[The task]
Your answer must be the full listing, reproduced exactly, minus any pictures.

[Data for review]
•••
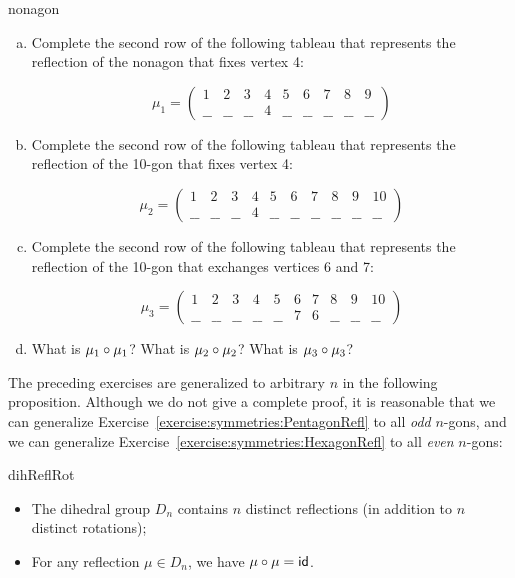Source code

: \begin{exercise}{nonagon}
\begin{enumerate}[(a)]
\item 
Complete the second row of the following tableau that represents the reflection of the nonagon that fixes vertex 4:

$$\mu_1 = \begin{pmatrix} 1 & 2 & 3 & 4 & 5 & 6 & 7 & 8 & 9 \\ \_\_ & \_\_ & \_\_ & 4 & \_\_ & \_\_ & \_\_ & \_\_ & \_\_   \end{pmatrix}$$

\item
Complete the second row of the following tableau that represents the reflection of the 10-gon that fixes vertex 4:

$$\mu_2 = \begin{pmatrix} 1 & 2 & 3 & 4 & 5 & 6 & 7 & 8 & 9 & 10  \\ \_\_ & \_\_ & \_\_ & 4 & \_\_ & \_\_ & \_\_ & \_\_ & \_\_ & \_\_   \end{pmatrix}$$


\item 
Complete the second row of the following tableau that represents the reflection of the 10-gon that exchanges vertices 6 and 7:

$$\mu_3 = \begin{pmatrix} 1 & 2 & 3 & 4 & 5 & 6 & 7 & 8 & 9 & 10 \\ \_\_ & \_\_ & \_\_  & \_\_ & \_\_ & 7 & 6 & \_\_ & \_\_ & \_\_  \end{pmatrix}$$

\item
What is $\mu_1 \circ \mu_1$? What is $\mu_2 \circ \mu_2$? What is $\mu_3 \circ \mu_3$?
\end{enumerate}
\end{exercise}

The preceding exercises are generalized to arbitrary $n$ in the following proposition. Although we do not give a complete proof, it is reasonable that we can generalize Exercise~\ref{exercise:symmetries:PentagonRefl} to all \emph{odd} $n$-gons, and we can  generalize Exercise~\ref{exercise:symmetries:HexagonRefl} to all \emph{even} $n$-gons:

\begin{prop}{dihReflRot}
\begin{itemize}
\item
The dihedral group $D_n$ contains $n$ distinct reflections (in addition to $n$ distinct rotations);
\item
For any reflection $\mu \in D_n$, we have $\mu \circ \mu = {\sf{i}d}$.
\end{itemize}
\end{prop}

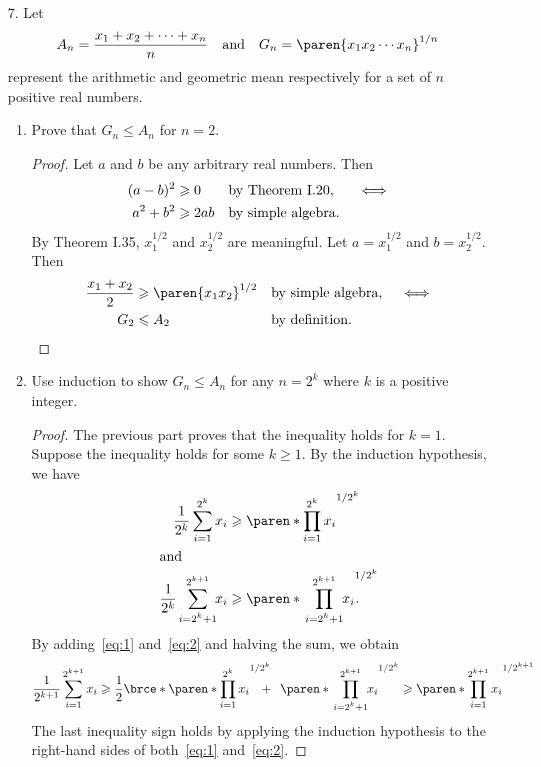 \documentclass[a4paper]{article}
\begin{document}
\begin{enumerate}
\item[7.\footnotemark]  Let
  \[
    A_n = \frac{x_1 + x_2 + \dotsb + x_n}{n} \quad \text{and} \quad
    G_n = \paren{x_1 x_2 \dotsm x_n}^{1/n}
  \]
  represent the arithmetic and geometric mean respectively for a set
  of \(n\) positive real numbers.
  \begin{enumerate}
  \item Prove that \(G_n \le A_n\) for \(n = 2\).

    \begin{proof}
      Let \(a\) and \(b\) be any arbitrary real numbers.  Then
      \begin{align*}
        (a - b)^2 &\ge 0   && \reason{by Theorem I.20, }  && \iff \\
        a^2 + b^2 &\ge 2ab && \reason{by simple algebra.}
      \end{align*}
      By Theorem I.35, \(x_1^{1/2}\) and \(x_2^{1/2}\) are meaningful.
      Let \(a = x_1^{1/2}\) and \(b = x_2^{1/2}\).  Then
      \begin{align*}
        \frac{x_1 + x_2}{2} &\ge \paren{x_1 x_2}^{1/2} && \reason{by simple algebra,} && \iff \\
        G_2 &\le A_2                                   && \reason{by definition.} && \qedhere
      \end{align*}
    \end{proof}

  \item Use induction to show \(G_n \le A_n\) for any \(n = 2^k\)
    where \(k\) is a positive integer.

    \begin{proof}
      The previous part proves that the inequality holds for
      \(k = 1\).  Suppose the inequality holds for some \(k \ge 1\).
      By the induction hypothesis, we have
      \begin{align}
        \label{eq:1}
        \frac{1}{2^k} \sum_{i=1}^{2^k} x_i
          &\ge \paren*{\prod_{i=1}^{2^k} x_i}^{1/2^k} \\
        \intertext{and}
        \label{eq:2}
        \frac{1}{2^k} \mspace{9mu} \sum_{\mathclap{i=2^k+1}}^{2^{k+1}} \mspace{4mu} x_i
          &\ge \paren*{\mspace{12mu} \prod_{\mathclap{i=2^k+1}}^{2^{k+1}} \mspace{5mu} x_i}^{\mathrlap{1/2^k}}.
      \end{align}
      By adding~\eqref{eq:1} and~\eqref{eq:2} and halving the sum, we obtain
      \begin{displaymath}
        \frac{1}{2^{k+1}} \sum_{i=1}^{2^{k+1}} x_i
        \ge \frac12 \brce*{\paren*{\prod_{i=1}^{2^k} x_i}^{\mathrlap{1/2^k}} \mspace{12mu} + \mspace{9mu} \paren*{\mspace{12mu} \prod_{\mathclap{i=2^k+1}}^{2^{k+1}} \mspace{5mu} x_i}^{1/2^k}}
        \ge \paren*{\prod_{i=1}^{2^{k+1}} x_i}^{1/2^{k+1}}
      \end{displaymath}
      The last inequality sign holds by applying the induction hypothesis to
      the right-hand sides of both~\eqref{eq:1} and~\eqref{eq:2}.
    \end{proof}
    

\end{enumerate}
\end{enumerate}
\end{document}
•••
[Written reply]
Source code

: \begin{exercise}{nonagon}
\begin{enumerate}[(a)]
\item 
Complete the second row of the following tableau that represents the reflection of the nonagon that fixes vertex 4:

$$\mu_1 = \begin{pmatrix} 1 & 2 & 3 & 4 & 5 & 6 & 7 & 8 & 9 \\ \_\_ & \_\_ & \_\_ & 4 & \_\_ & \_\_ & \_\_ & \_\_ & \_\_   \end{pmatrix}$$

\item
Complete the second row of the following tableau that represents the reflection of the 10-gon that fixes vertex 4:

$$\mu_2 = \begin{pmatrix} 1 & 2 & 3 & 4 & 5 & 6 & 7 & 8 & 9 & 10  \\ \_\_ & \_\_ & \_\_ & 4 & \_\_ & \_\_ & \_\_ & \_\_ & \_\_ & \_\_   \end{pmatrix}$$


\item 
Complete the second row of the following tableau that represents the reflection of the 10-gon that exchanges vertices 6 and 7:

$$\mu_3 = \begin{pmatrix} 1 & 2 & 3 & 4 & 5 & 6 & 7 & 8 & 9 & 10 \\ \_\_ & \_\_ & \_\_  & \_\_ & \_\_ & 7 & 6 & \_\_ & \_\_ & \_\_  \end{pmatrix}$$

\item
What is $\mu_1 \circ \mu_1$? What is $\mu_2 \circ \mu_2$? What is $\mu_3 \circ \mu_3$?
\end{enumerate}
\end{exercise}

The preceding exercises are generalized to arbitrary $n$ in the following proposition. Although we do not give a complete proof, it is reasonable that we can generalize Exercise~\ref{exercise:symmetries:PentagonRefl} to all \emph{odd} $n$-gons, and we can  generalize Exercise~\ref{exercise:symmetries:HexagonRefl} to all \emph{even} $n$-gons:

\begin{prop}{dihReflRot}
\begin{itemize}
\item
The dihedral group $D_n$ contains $n$ distinct reflections (in addition to $n$ distinct rotations);
\item
For any reflection $\mu \in D_n$, we have $\mu \circ \mu = {\sf{i}d}$.
\end{itemize}
\end{prop}

 \documentclass[a4paper]{article}
\begin{document}
\begin{enumerate}
\item[7.\footnotemark]  Let
  \[
    A_n = \frac{x_1 + x_2 + \dotsb + x_n}{n} \quad \text{and} \quad
    G_n = \paren{x_1 x_2 \dotsm x_n}^{1/n}
  \]
  represent the arithmetic and geometric mean respectively for a set
  of \(n\) positive real numbers.
  \begin{enumerate}
  \item Prove that \(G_n \le A_n\) for \(n = 2\).

    \begin{proof}
      Let \(a\) and \(b\) be any arbitrary real numbers.  Then
      \begin{align*}
        (a - b)^2 &\ge 0   && \reason{by Theorem I.20, }  && \iff \\
        a^2 + b^2 &\ge 2ab && \reason{by simple algebra.}
      \end{align*}
      By Theorem I.35, \(x_1^{1/2}\) and \(x_2^{1/2}\) are meaningful.
      Let \(a = x_1^{1/2}\) and \(b = x_2^{1/2}\).  Then
      \begin{align*}
        \frac{x_1 + x_2}{2} &\ge \paren{x_1 x_2}^{1/2} && \reason{by simple algebra,} && \iff \\
        G_2 &\le A_2                                   && \reason{by definition.} && \qedhere
      \end{align*}
    \end{proof}

  \item Use induction to show \(G_n \le A_n\) for any \(n = 2^k\)
    where \(k\) is a positive integer.

    \begin{proof}
      The previous part proves that the inequality holds for
      \(k = 1\).  Suppose the inequality holds for some \(k \ge 1\).
      By the induction hypothesis, we have
      \begin{align}
        \label{eq:1}
        \frac{1}{2^k} \sum_{i=1}^{2^k} x_i
          &\ge \paren*{\prod_{i=1}^{2^k} x_i}^{1/2^k} \\
        \intertext{and}
        \label{eq:2}
        \frac{1}{2^k} \mspace{9mu} \sum_{\mathclap{i=2^k+1}}^{2^{k+1}} \mspace{4mu} x_i
          &\ge \paren*{\mspace{12mu} \prod_{\mathclap{i=2^k+1}}^{2^{k+1}} \mspace{5mu} x_i}^{\mathrlap{1/2^k}}.
      \end{align}
      By adding~\eqref{eq:1} and~\eqref{eq:2} and halving the sum, we obtain
      \begin{displaymath}
        \frac{1}{2^{k+1}} \sum_{i=1}^{2^{k+1}} x_i
        \ge \frac12 \brce*{\paren*{\prod_{i=1}^{2^k} x_i}^{\mathrlap{1/2^k}} \mspace{12mu} + \mspace{9mu} \paren*{\mspace{12mu} \prod_{\mathclap{i=2^k+1}}^{2^{k+1}} \mspace{5mu} x_i}^{1/2^k}}
        \ge \paren*{\prod_{i=1}^{2^{k+1}} x_i}^{1/2^{k+1}}
      \end{displaymath}
      The last inequality sign holds by applying the induction hypothesis to
      the right-hand sides of both~\eqref{eq:1} and~\eqref{eq:2}.
    \end{proof}
    

\end{enumerate}
\end{enumerate}
\end{document}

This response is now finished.